Figure 3 - Interpolative StyleFigure 3. Combining the styles of different painters (figure 7 from Dumoulin, Shlens, and Kudlur 2017)

In this figure, the style of Starry Night has been applied to a picture of Brad Pitt’s face in the upper left corner. Head of a Clown by Georges Rouault is the upper right style, The Scream by Edvard Munch is the lower left style, and Bicentennial Print by Roy Lichtenstein is the lower right style. In between we have interpolations between the different styles. Subsequent work by Ghiasi et al (2017) (a group that includes the same team as above) generalized these techniques to a much wider set of painting styles.

This work shows its possible for NNs to develop styles that did not previously exist. Are they any good? In the small set of examples given in Figure 3, I tend to like the interpolations between Rouault and Lichtenstein more than I like pure Rouault Pitt and pure Lichtenstein Pitt. But the main point of this post is simply to show NNs can innovate, even when they are using the kinds of regularities that humans are able to understand.

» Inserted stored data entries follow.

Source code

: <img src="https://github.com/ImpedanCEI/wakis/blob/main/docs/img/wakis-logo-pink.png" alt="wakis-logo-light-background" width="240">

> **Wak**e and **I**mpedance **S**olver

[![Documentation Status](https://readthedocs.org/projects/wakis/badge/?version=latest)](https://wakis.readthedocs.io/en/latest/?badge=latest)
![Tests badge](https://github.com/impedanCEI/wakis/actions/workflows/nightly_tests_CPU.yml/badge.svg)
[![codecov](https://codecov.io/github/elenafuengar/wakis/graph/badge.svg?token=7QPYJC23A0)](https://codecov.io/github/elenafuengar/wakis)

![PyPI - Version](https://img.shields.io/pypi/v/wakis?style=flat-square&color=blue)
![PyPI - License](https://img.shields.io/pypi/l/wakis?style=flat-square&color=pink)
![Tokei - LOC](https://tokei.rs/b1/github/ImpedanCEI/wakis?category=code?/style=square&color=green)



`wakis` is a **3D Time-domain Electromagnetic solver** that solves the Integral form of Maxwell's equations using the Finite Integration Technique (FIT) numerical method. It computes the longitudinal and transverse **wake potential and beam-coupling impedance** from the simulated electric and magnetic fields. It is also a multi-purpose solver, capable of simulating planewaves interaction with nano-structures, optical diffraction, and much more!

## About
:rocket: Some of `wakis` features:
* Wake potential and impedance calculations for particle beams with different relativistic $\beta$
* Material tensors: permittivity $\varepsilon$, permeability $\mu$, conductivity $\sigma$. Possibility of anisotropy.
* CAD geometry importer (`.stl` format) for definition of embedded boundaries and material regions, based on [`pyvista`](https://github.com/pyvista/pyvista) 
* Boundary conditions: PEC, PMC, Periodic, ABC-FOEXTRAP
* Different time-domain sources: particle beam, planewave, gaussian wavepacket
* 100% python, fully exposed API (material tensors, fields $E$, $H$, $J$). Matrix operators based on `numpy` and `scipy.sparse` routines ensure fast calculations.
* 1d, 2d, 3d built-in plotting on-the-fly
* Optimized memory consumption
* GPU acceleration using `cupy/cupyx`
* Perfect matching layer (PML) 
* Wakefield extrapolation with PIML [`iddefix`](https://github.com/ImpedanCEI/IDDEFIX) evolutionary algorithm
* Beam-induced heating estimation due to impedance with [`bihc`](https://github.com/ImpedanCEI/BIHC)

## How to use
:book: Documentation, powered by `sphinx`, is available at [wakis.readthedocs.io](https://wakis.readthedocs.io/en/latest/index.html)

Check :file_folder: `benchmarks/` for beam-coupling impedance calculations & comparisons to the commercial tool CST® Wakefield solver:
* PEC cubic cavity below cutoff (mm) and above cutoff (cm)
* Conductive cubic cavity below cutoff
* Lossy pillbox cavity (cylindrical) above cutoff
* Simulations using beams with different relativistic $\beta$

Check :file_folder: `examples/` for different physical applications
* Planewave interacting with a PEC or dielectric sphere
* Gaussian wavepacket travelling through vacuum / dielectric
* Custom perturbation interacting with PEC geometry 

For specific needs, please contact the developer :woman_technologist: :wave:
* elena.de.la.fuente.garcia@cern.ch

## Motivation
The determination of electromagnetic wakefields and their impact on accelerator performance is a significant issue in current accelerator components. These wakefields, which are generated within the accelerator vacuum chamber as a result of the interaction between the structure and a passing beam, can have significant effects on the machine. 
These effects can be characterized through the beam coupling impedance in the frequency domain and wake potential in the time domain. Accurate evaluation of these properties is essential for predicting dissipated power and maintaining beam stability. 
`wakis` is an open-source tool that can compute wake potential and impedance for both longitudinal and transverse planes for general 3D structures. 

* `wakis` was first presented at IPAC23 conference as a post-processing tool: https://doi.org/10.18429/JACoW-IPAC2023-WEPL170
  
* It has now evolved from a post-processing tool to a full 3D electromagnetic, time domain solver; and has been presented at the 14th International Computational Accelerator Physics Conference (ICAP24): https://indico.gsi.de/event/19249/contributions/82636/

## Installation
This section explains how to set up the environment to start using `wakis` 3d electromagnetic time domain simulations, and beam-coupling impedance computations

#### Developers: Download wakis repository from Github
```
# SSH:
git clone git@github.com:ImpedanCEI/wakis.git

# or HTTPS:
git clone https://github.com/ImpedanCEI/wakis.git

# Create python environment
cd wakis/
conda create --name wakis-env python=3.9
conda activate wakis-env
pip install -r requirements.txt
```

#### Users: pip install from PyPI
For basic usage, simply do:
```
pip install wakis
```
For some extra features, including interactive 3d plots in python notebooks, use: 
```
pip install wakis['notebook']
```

Now, what I am not claiming is that NNs can match humans in our ability to combine and interpolate between different ideas. Reading these papers, it’s clear that representing the different styles of painting in a NN was a major technical challenge that took considerable work to implement. Worse, their solution to this problem cannot be applied to problems and data different from the painting-style problem, at least without considerable modification (and maybe not even then). It is going to be a long time before a single NN can combine ideas and concepts from vastly different domains like us. But on the other hand, a lot of progress has been made in just 3 years.